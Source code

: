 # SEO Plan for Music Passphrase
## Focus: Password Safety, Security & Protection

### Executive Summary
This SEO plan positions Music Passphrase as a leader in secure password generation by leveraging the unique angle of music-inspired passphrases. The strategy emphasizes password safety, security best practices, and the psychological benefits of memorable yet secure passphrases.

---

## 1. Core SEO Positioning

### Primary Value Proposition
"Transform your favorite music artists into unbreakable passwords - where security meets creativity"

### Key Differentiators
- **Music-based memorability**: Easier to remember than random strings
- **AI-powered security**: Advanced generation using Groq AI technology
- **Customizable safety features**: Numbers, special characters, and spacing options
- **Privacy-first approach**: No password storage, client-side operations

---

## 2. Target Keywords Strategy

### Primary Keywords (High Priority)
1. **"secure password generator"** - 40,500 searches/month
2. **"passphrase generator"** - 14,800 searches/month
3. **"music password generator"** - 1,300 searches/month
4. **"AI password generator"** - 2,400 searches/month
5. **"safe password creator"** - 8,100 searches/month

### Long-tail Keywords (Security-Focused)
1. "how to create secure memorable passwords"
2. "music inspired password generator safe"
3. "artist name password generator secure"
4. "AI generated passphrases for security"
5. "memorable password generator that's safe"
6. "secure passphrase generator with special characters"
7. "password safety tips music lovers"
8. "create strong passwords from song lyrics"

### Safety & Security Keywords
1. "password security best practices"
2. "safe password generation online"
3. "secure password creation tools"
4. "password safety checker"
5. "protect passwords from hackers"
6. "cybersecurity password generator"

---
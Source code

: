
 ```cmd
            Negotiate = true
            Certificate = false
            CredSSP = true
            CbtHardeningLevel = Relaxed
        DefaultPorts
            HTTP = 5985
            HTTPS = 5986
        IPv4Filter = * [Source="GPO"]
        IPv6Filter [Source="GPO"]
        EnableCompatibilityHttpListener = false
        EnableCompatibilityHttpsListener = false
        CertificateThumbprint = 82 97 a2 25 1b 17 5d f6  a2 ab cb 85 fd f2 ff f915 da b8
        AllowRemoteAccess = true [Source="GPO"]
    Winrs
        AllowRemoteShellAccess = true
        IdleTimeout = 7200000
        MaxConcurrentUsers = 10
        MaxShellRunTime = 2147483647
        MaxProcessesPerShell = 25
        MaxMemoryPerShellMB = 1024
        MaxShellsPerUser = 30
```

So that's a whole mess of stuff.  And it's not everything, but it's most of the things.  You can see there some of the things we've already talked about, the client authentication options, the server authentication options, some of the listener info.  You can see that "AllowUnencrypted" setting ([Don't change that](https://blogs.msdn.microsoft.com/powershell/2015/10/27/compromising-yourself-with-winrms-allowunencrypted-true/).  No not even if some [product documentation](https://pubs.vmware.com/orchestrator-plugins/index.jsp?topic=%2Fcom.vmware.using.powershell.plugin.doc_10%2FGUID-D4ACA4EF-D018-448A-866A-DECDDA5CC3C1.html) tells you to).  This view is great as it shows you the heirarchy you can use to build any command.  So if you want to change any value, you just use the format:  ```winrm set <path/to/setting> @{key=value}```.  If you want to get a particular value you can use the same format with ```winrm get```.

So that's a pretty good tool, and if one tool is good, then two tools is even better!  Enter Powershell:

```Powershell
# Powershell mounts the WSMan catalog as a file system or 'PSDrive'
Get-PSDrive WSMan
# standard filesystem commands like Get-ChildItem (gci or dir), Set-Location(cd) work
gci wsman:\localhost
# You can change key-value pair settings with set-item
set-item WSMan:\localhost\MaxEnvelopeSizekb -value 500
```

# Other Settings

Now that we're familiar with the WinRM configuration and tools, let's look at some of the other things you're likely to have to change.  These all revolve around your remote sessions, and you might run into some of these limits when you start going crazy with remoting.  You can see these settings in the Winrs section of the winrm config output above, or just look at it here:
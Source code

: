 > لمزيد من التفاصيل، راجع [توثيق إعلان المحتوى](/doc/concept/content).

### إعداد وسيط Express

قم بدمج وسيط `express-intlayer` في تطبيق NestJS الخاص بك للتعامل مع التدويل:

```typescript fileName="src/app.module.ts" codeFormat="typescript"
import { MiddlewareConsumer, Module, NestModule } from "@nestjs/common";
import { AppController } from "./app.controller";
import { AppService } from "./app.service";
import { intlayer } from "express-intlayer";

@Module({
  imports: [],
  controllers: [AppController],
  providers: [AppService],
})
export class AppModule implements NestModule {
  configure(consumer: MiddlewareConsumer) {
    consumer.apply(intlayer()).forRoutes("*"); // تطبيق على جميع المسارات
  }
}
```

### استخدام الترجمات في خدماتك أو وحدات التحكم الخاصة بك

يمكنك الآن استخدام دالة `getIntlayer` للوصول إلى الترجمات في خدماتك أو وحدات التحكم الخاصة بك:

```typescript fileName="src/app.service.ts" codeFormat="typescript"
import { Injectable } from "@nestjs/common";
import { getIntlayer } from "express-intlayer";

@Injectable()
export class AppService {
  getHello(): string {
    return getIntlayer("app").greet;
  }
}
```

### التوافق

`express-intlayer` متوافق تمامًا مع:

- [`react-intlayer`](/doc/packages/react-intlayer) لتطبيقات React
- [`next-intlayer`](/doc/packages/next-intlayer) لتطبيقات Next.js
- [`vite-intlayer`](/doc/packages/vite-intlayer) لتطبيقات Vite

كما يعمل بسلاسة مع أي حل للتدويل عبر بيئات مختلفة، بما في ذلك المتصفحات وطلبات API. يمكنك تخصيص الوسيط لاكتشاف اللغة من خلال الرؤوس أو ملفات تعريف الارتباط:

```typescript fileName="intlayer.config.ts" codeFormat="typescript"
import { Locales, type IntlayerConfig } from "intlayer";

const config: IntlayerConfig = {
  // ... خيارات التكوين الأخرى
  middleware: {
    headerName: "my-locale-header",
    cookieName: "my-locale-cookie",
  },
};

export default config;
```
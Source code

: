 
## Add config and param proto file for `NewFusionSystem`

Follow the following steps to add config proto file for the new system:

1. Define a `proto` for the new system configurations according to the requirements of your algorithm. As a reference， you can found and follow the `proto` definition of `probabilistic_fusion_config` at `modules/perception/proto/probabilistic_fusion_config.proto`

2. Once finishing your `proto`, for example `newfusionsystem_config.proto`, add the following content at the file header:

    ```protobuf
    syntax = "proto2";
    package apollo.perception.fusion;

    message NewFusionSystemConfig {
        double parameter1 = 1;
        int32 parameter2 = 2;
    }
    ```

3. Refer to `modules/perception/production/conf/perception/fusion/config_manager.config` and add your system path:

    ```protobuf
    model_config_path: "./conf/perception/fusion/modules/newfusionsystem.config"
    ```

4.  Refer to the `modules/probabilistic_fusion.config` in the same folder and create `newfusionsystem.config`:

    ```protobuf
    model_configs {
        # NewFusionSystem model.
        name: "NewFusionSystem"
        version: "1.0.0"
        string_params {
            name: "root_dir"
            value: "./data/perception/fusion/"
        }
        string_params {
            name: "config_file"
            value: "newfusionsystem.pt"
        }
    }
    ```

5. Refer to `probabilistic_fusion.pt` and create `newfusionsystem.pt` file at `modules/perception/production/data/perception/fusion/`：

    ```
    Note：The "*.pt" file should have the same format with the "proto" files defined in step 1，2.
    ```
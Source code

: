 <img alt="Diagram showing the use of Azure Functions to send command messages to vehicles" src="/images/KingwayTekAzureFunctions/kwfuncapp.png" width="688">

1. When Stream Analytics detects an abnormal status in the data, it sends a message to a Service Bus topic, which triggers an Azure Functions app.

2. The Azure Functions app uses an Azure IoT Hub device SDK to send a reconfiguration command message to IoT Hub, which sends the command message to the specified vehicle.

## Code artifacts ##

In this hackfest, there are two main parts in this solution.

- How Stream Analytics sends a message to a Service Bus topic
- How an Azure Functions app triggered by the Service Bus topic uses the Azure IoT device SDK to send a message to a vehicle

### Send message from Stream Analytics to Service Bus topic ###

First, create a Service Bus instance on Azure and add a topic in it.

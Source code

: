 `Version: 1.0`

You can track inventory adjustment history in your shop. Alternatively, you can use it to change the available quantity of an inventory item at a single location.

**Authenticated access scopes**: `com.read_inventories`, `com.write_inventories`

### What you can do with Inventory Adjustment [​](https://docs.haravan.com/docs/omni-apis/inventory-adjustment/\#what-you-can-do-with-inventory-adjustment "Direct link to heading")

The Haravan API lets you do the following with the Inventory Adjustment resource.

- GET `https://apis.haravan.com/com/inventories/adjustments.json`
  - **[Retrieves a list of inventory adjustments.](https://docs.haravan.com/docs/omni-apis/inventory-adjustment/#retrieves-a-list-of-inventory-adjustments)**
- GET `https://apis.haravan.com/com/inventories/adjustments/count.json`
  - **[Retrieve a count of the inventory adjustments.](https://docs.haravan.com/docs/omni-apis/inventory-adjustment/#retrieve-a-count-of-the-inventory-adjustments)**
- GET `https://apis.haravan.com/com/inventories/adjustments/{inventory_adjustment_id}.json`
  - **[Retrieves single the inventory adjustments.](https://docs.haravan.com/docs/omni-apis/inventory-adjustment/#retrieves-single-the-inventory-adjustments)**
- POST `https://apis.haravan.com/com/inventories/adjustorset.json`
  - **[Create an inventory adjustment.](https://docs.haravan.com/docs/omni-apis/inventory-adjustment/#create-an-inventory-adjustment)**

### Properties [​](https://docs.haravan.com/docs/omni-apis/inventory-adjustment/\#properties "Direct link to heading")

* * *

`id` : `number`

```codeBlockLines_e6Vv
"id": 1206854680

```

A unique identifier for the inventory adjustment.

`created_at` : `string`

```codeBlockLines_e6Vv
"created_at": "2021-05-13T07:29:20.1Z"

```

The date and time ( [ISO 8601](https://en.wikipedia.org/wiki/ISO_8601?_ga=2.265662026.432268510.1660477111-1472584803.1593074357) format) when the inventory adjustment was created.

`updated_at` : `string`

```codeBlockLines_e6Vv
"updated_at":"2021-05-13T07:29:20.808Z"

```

++++++++++++++++++++

■ **ABOUT THIS TASK**:
Only the lines with the string "Injectable" are wanted; pick them out of the records above and copy them.

■ **TASK ANSWER**:
import { Injectable } from "@nestjs/common";
@Injectable()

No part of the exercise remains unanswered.